Quand Maitena et moi sortîmes du Métro à la station Tribunal dans Malasaña, il n'était pas encore vingt-deux heures et les madrilènes sacrifiaient avec ardeur au "copeo"(2), avant ou après le "paseíto"(3) d'usage. Les bars débordaient sur les trottoirs, les sirènes des ambulances trouaient un fond sonore d'avertisseurs, de publicités agressives et de rythmiquestonitruantes, sorties de véhicules aux vitres baissées ou de bars à musique, toutes portes ouvertes. Les rideaux de fer abaissés des boutiques de vêtements de la zone étaient constellés de graffiti la plupart du temps obscènes, souvent politiques et parfois poétiques. Les tenues les plus extravagantes passaient ici inaperçues, tellement elles étaient nombreuses. Aussi personne ne se retourna-t-il sur nous, bras dessus dessous comme deux vieilles copines. 

Nous nous dirigeâmes vers la rue Velarde. Au numéro 18, l'enseigne lumineuse de la Vía Láctea clignotait dans la nuit tombante. C'était là que la petite bande que fréquentait Maitena se réunissait, sans savoir que tout un tas de futures célébrités s'y côtoyaient. Après quelques "vinitos" et les "tapas" d'usage, nous irions peut-être au Penta derrière sa façade bleu nuit, rue de la Palma, ou encore au Sol, rue des Jardins, autour de sa curieuse scène en demi-cercle, avant de finir la soirée au Rock-Ola, la discothèque la plus prisée du moment, à quelques pâtés de là.

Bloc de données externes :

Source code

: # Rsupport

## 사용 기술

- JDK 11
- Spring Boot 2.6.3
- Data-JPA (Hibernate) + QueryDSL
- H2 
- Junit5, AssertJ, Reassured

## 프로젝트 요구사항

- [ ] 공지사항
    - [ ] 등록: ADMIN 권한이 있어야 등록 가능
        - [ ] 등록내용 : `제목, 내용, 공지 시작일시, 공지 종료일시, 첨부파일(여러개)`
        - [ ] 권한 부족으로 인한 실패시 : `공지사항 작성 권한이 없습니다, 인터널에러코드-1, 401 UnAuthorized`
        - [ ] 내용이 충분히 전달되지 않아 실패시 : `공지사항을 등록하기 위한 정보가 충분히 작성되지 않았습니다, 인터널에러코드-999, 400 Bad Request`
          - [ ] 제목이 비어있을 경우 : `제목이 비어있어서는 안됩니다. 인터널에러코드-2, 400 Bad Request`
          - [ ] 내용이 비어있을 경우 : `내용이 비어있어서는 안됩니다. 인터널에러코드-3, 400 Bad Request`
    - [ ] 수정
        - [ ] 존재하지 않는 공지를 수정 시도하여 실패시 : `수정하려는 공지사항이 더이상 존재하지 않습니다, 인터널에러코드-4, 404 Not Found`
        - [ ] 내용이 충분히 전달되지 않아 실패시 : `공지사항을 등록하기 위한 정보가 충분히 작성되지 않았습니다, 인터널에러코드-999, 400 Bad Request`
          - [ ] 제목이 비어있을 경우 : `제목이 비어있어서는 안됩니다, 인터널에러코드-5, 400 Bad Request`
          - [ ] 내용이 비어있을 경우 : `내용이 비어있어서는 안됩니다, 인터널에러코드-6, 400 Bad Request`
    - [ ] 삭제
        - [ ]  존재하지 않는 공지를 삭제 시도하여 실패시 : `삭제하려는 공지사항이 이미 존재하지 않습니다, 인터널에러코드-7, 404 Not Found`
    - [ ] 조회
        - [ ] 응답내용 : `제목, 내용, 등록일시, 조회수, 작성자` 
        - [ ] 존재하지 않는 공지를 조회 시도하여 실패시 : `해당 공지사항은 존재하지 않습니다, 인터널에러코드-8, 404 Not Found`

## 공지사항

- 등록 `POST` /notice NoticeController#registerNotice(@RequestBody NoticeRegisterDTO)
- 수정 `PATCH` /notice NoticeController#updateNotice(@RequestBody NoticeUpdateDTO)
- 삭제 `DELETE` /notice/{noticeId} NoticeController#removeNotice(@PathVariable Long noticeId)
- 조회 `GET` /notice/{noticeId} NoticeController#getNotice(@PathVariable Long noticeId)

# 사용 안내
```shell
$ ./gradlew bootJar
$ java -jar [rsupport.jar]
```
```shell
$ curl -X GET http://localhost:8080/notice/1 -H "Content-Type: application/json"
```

J'espérais, sans le dire, y apercevoir mon idole, Olvido Gara, que je ne connaissais encore que sous son nom de scène d'Alaska. C'est à travers son personnage de sorcière-présentatrice du fameux programme pour jeunes "la Bola de Cristal", lancé deux ans auparavant, que j'avais découvert la chanteuse de Kaka de Luxe. Depuis qu'elle s'était fait une crête à la manière de certains indiens Shoshones, toute la jeunesse rebelle d'Espagne imitait son look, guettant chacune de ses apparitions comme le "nec plus ultra" à suivre, imiter, dépasser si possible. Bientôt, combien de filles adopteraient la crinière flamboyante qu'elle mettrait à la mode ? Je tremblais d'impatience de la voir, la toucher, la rencontrer.

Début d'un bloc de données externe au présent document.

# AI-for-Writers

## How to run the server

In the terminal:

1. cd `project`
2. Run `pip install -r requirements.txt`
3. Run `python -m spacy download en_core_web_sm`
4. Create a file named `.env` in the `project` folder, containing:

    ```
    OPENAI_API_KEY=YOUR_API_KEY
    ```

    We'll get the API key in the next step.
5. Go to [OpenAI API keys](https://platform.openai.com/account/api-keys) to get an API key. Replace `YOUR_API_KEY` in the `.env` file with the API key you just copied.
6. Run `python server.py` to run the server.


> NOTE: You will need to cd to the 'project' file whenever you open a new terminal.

Hélas, au Rock-Ola, Alaska et Dinarama, son nouveau groupe, n'étaient pas au programme du jour, mais venu de la maison d'à côté, Costus occupait une table avec Fabio MacNamara et Blanca Sánchez, sortie de sa galerie voisine pour retrouver ses protégés.

Ce soir-là Fabio, qui cultivait son look androgyne, était maquillé comme une voiture volée et arborait un pantalon moule-b... genre Henri III, la culotte bouffante en moins, et de magnifiques escarpins rouges à talons aiguilles de dix bons centimètres.

Blanca, pour sa part, portait une jupe droite de cuir noir sur des collants brique, un pull à larges rayures horizontales mauves et noires et pour couronner l'ensemble une veste noire et blanche à petits damiers !

Juan y Enrique, les deux peintres qui signaient Costus, crinière brune et visage émacié pour l'un, gueule d'ange et cheveux peroxydés pour l'autre, étaient vêtus plus sobrement, jean, boots et T-shirts des Sex Pistols. 

Sur leur table, des verres, une bouteille de gin, une autre de cognac, des paquets de cigarettes, un cendrier plein à ras-bord et dans les regards qui se tournèrent vers nous à nôtre entrée, des pupilles passablement dilatées.

Maitena, connaissait tout le groupe, pour une excellente raison. Dans les camions qui chaque nuit arrivaient à Mercamadrid, transitaient des marchandises qui pour être consommables n'en étaient pas moins interdites : marijuana, cannabis, héroïne, LSD. Herbe, résine, poudre et cachets voyageaient parmi les cartons de viande, fruits et légumes. 

Et la toute jeune démocratie espagnole ne savait pas encore quelle politique adopter face à un phénomène qui prenait chaque jour davantage d'ampleur : à Madrid, on trouvait de la drogue partout, presque en vente libre.

Aussi, Maitena, arrondissait-elle sans états d'âme ses fins de mois avec ce commerce annexe dont la filière était structurée exactement comme le marché des halles : gros, demi-gros, détail. Elle, revendait au détail, mais en tirait quand même plusieurs milliers de pesetas par mois.

Dans le milieu de la "movida", tout le monde touchait à tout ou presque : nuits et jours s'enchaînaient dans un délire de création, de fêtes orgiaques improvisées ou savamment calculées, de concerts, expositions, happenings de toutes sortes... Madrid avait dépassé Londres.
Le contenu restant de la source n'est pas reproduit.